Tasteful Hints of Death: the Ambiguities of Stay



“An elegant suicide is the ultimate work of art,” says Lila Culpepper (Naomi Watts) at one point in Stay, and it makes sense in context. Working in the deliberately ambiguous tradition of The Sixth Sense, Donnie Darko, and Eternal Sunshine of the Spotless Mind, the makers of Stay are not so much concerned with creating a coherent storyline as composing a film noir mood piece on big city alienation, guilt, and insanity. It doesn’t quite hold together, but I like films that tease you with some deeper secret under the surface.

So what happens? I’m not sure. In the beginning, an accident takes place at night: a tire blows out on Brooklyn Bridge and/or a young man torches his vehicle and walks away from the crime scene. We focus on Henry Letham’s (Ryan Gosling’s) impassive face that morphs into the face of Ewan McGregor (as a psychiatrist named Sam Foster) bicycling to work in a large, impersonal, but expensively tasteful office building in New York. Looking burned out, unwashed, and depressed, Henry Letham shows up for his psychiatric appointment and announces that he hears voices. He also likes to burn things because he’s “practicing for Hell,” and he plans on committing suicide on Saturday evening, about three days away. Foster considers committing him, but then lets him go after Henry says he’ll visit again. Intrigued by his new case, in part because Henry can predict the future, Sam suddenly morphs back home to his impeccably grey and tasteful Pottery Barn yuppie apartment to talk for awhile with his artist girlfriend Naomi Watts, who, it so happens, has attempted suicide not too long ago by slashing her wrists in the bathtub. Sam offers to take a bath with her (in a bathroom that looks as much fun in its artful way as the one in Psycho), but then he finds out that she hasn’t been taking her Klonopin because she can’t paint on meds. He’s worried she might try to kill herself again. She, on the other hand, would like to meet Henry.

For much of the rest of the film, Sam investigates Henry’s weird case, trying to track down his former girlfriend Athena who used to wait tables in a diner. When it finally becomes time to commit Henry to the asylum for delusional, suicidal tendencies, Sam and some mental health officials break into Henry’s apartment just to find some bullets and “Forgive me” written in tiny print millions of time all over the walls. At another point, Sam happens to play chess with a blind colleague (Bob Hoskins) in their tastefully modernist office building, when Henry shows up, freaks out, and says the blind man is his father, only his father has been dead for months.

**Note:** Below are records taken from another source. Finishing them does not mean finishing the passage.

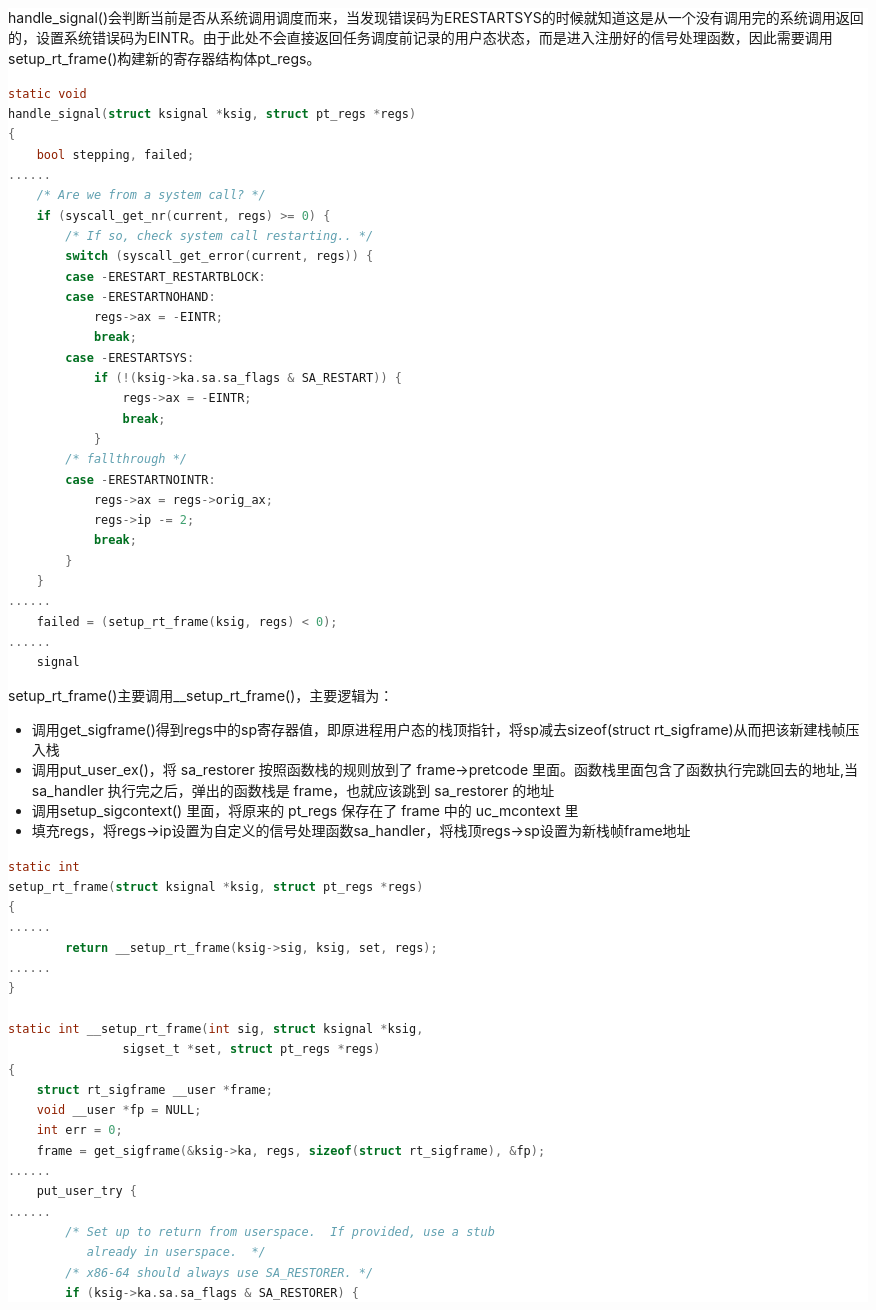handle_signal()会判断当前是否从系统调用调度而来，当发现错误码为ERESTARTSYS的时候就知道这是从一个没有调用完的系统调用返回的，设置系统错误码为EINTR。由于此处不会直接返回任务调度前记录的用户态状态，而是进入注册好的信号处理函数，因此需要调用setup_rt_frame()构建新的寄存器结构体pt_regs。

```c
static void
handle_signal(struct ksignal *ksig, struct pt_regs *regs)
{
    bool stepping, failed;
......
    /* Are we from a system call? */
    if (syscall_get_nr(current, regs) >= 0) {
        /* If so, check system call restarting.. */
        switch (syscall_get_error(current, regs)) {
        case -ERESTART_RESTARTBLOCK:
        case -ERESTARTNOHAND:
            regs->ax = -EINTR;
            break;
        case -ERESTARTSYS:
            if (!(ksig->ka.sa.sa_flags & SA_RESTART)) {
                regs->ax = -EINTR;
                break;
            }
        /* fallthrough */
        case -ERESTARTNOINTR:
            regs->ax = regs->orig_ax;
            regs->ip -= 2;
            break;
        }
    }
......
    failed = (setup_rt_frame(ksig, regs) < 0);
......
    signal
```

setup_rt_frame()主要调用__setup_rt_frame()，主要逻辑为：

* 调用get_sigframe()得到regs中的sp寄存器值，即原进程用户态的栈顶指针，将sp减去sizeof(struct rt_sigframe)从而把该新建栈帧压入栈
* 调用put_user_ex()，将 sa_restorer 按照函数栈的规则放到了 frame->pretcode 里面。函数栈里面包含了函数执行完跳回去的地址,当 sa_handler 执行完之后，弹出的函数栈是 frame，也就应该跳到 sa_restorer 的地址
* 调用setup_sigcontext() 里面，将原来的 pt_regs 保存在了 frame 中的 uc_mcontext 里
* 填充regs，将regs->ip设置为自定义的信号处理函数sa_handler，将栈顶regs->sp设置为新栈帧frame地址

```c
static int
setup_rt_frame(struct ksignal *ksig, struct pt_regs *regs)
{
......
        return __setup_rt_frame(ksig->sig, ksig, set, regs);
......
}

static int __setup_rt_frame(int sig, struct ksignal *ksig,
                sigset_t *set, struct pt_regs *regs)
{
    struct rt_sigframe __user *frame;
    void __user *fp = NULL;
    int err = 0;
    frame = get_sigframe(&ksig->ka, regs, sizeof(struct rt_sigframe), &fp);
......
    put_user_try {
......
        /* Set up to return from userspace.  If provided, use a stub
           already in userspace.  */
        /* x86-64 should always use SA_RESTORER. */
        if (ksig->ka.sa.sa_flags & SA_RESTORER) {
```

Stay is difficult to write about without mocking it slightly, and I can see how other viewers might find it a bunch of hooey over nothing, but I liked the way its plot is almost unimportant compared to its use of set design, thematic repetition of images, and editing where one scene always morphs or match cuts into the next. Compared to most mainstream releases, Stay is anti-commercial and oddly experimental.

The film has the effect of a dream that keeps trying to maintain its reality, but increasingly fails, and meanwhile everyday incidents carry ominous overtones. After awhile, in the rainy night city streets, Sam starts to experience the same thing twice. His investigation becomes a labyrinth that keeps circling back on itself like a spiraling staircase, and one increasingly gets the feeling that Sam is Henry on some level, perhaps, and that all the identically dressed twins and triplets he keeps walking by betray that we’re in some alternate reality. In the city, as Lila says, “everyone is exhausted.” There are dead sparrows by the tree that was struck by lightning, a stripper in a peep show bar dancing incongruously in front of the rear projection of home movies of Henry’s youth. Are we in the land between the living and the dead? I still don’t know, but in its mannered, dark way, Stay suggests how one’s life may look in retrospect--a series of random scenes with one’s passions neutralized by time and distance. It is our job to decipher what, if anything, they signify.

Comments

Alice Chuang said…
This is my most favorite review of "Stay" that I've ever encountered on the internet. Thanks for this.